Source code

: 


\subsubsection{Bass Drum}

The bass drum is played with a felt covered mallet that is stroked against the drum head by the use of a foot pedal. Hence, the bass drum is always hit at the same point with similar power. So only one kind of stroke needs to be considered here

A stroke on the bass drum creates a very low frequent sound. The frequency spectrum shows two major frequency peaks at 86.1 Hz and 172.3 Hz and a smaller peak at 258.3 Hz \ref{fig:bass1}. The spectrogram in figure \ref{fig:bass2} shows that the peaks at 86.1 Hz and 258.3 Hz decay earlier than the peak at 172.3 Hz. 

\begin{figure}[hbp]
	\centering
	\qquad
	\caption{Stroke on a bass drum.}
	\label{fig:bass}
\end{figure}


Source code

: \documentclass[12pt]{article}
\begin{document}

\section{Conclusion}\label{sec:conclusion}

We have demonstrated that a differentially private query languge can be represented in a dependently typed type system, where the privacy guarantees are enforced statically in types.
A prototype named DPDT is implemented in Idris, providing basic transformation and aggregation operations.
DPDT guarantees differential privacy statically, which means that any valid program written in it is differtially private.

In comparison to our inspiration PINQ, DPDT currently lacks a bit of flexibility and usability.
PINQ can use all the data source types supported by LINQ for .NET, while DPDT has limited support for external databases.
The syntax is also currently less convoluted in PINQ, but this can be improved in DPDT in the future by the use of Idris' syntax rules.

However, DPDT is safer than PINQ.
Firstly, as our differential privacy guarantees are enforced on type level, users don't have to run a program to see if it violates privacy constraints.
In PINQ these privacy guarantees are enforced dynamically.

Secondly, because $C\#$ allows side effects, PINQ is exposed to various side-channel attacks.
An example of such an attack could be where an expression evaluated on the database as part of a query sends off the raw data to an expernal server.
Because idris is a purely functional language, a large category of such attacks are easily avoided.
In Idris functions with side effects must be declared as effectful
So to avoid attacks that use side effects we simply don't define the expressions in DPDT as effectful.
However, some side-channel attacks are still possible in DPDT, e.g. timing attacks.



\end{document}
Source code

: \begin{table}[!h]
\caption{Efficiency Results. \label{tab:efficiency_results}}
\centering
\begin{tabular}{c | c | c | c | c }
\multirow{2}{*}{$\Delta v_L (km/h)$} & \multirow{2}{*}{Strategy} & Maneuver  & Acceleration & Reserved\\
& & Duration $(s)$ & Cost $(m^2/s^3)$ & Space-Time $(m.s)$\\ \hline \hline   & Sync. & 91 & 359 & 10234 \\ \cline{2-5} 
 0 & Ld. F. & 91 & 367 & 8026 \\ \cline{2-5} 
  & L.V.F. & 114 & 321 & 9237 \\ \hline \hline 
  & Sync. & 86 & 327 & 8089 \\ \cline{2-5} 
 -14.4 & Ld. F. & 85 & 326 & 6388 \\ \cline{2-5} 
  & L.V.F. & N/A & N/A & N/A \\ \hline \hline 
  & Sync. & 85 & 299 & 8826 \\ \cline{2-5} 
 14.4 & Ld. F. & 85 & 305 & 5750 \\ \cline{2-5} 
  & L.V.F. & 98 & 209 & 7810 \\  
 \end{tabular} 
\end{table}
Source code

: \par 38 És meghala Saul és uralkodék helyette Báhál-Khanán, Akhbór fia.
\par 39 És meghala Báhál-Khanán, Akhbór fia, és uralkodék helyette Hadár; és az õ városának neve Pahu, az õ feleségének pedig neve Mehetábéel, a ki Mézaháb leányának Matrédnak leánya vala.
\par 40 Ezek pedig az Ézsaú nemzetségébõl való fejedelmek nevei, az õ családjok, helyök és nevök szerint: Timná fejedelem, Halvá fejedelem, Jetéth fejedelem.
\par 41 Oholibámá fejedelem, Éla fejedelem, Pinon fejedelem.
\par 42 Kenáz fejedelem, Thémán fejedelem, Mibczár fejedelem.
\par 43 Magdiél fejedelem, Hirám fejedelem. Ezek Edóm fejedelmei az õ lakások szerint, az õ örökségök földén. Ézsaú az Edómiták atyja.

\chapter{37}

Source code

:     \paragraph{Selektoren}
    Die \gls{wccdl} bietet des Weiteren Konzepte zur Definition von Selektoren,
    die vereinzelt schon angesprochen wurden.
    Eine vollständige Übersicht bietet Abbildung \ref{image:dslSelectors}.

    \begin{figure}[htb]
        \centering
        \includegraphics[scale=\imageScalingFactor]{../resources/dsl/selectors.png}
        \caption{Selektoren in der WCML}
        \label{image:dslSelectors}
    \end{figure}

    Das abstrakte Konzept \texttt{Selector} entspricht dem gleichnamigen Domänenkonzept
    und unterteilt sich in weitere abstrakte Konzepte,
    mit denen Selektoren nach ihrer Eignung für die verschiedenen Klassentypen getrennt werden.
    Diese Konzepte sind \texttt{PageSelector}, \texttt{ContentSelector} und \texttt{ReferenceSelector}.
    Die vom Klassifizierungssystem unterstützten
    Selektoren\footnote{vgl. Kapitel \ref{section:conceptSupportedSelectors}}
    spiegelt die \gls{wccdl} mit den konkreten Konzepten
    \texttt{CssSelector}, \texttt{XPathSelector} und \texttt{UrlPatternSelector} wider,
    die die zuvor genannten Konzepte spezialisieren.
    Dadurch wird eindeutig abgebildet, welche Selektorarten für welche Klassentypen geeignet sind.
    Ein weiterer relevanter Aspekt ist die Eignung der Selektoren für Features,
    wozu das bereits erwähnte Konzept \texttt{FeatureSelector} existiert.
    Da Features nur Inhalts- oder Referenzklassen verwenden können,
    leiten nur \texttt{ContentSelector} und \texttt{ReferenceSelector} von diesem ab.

────────────────────────────────────────

**Exercise objective**: Return every line of the listing, word for word.

**Response to this task**:
Source code

: 


\subsubsection{Bass Drum}

The bass drum is played with a felt covered mallet that is stroked against the drum head by the use of a foot pedal. Hence, the bass drum is always hit at the same point with similar power. So only one kind of stroke needs to be considered here

A stroke on the bass drum creates a very low frequent sound. The frequency spectrum shows two major frequency peaks at 86.1 Hz and 172.3 Hz and a smaller peak at 258.3 Hz \ref{fig:bass1}. The spectrogram in figure \ref{fig:bass2} shows that the peaks at 86.1 Hz and 258.3 Hz decay earlier than the peak at 172.3 Hz. 

\begin{figure}[hbp]
	\centering
	\qquad
	\caption{Stroke on a bass drum.}
	\label{fig:bass}
\end{figure}


Source code

: \documentclass[12pt]{article}
\begin{document}

\section{Conclusion}\label{sec:conclusion}

We have demonstrated that a differentially private query languge can be represented in a dependently typed type system, where the privacy guarantees are enforced statically in types.
A prototype named DPDT is implemented in Idris, providing basic transformation and aggregation operations.
DPDT guarantees differential privacy statically, which means that any valid program written in it is differtially private.

In comparison to our inspiration PINQ, DPDT currently lacks a bit of flexibility and usability.
PINQ can use all the data source types supported by LINQ for .NET, while DPDT has limited support for external databases.
The syntax is also currently less convoluted in PINQ, but this can be improved in DPDT in the future by the use of Idris' syntax rules.

However, DPDT is safer than PINQ.
Firstly, as our differential privacy guarantees are enforced on type level, users don't have to run a program to see if it violates privacy constraints.
In PINQ these privacy guarantees are enforced dynamically.

Secondly, because $C\#$ allows side effects, PINQ is exposed to various side-channel attacks.
An example of such an attack could be where an expression evaluated on the database as part of a query sends off the raw data to an expernal server.
Because idris is a purely functional language, a large category of such attacks are easily avoided.
In Idris functions with side effects must be declared as effectful
So to avoid attacks that use side effects we simply don't define the expressions in DPDT as effectful.
However, some side-channel attacks are still possible in DPDT, e.g. timing attacks.



\end{document}
Source code

: \begin{table}[!h]
\caption{Efficiency Results. \label{tab:efficiency_results}}
\centering
\begin{tabular}{c | c | c | c | c }
\multirow{2}{*}{$\Delta v_L (km/h)$} & \multirow{2}{*}{Strategy} & Maneuver  & Acceleration & Reserved\\
& & Duration $(s)$ & Cost $(m^2/s^3)$ & Space-Time $(m.s)$\\ \hline \hline   & Sync. & 91 & 359 & 10234 \\ \cline{2-5} 
 0 & Ld. F. & 91 & 367 & 8026 \\ \cline{2-5} 
  & L.V.F. & 114 & 321 & 9237 \\ \hline \hline 
  & Sync. & 86 & 327 & 8089 \\ \cline{2-5} 
 -14.4 & Ld. F. & 85 & 326 & 6388 \\ \cline{2-5} 
  & L.V.F. & N/A & N/A & N/A \\ \hline \hline 
  & Sync. & 85 & 299 & 8826 \\ \cline{2-5} 
 14.4 & Ld. F. & 85 & 305 & 5750 \\ \cline{2-5} 
  & L.V.F. & 98 & 209 & 7810 \\  
 \end{tabular} 
\end{table}
Source code

: \par 38 És meghala Saul és uralkodék helyette Báhál-Khanán, Akhbór fia.
\par 39 És meghala Báhál-Khanán, Akhbór fia, és uralkodék helyette Hadár; és az õ városának neve Pahu, az õ feleségének pedig neve Mehetábéel, a ki Mézaháb leányának Matrédnak leánya vala.
\par 40 Ezek pedig az Ézsaú nemzetségébõl való fejedelmek nevei, az õ családjok, helyök és nevök szerint: Timná fejedelem, Halvá fejedelem, Jetéth fejedelem.
\par 41 Oholibámá fejedelem, Éla fejedelem, Pinon fejedelem.
\par 42 Kenáz fejedelem, Thémán fejedelem, Mibczár fejedelem.
\par 43 Magdiél fejedelem, Hirám fejedelem. Ezek Edóm fejedelmei az õ lakások szerint, az õ örökségök földén. Ézsaú az Edómiták atyja.

\chapter{37}

Source code

:     \paragraph{Selektoren}
    Die \gls{wccdl} bietet des Weiteren Konzepte zur Definition von Selektoren,
    die vereinzelt schon angesprochen wurden.
    Eine vollständige Übersicht bietet Abbildung \ref{image:dslSelectors}.

    \begin{figure}[htb]
        \centering
        \includegraphics[scale=\imageScalingFactor]{../resources/dsl/selectors.png}
        \caption{Selektoren in der WCML}
        \label{image:dslSelectors}
    \end{figure}

    Das abstrakte Konzept \texttt{Selector} entspricht dem gleichnamigen Domänenkonzept
    und unterteilt sich in weitere abstrakte Konzepte,
    mit denen Selektoren nach ihrer Eignung für die verschiedenen Klassentypen getrennt werden.
    Diese Konzepte sind \texttt{PageSelector}, \texttt{ContentSelector} und \texttt{ReferenceSelector}.
    Die vom Klassifizierungssystem unterstützten
    Selektoren\footnote{vgl. Kapitel \ref{section:conceptSupportedSelectors}}
    spiegelt die \gls{wccdl} mit den konkreten Konzepten
    \texttt{CssSelector}, \texttt{XPathSelector} und \texttt{UrlPatternSelector} wider,
    die die zuvor genannten Konzepte spezialisieren.
    Dadurch wird eindeutig abgebildet, welche Selektorarten für welche Klassentypen geeignet sind.
    Ein weiterer relevanter Aspekt ist die Eignung der Selektoren für Features,
    wozu das bereits erwähnte Konzept \texttt{FeatureSelector} existiert.
    Da Features nur Inhalts- oder Referenzklassen verwenden können,
    leiten nur \texttt{ContentSelector} und \texttt{ReferenceSelector} von diesem ab.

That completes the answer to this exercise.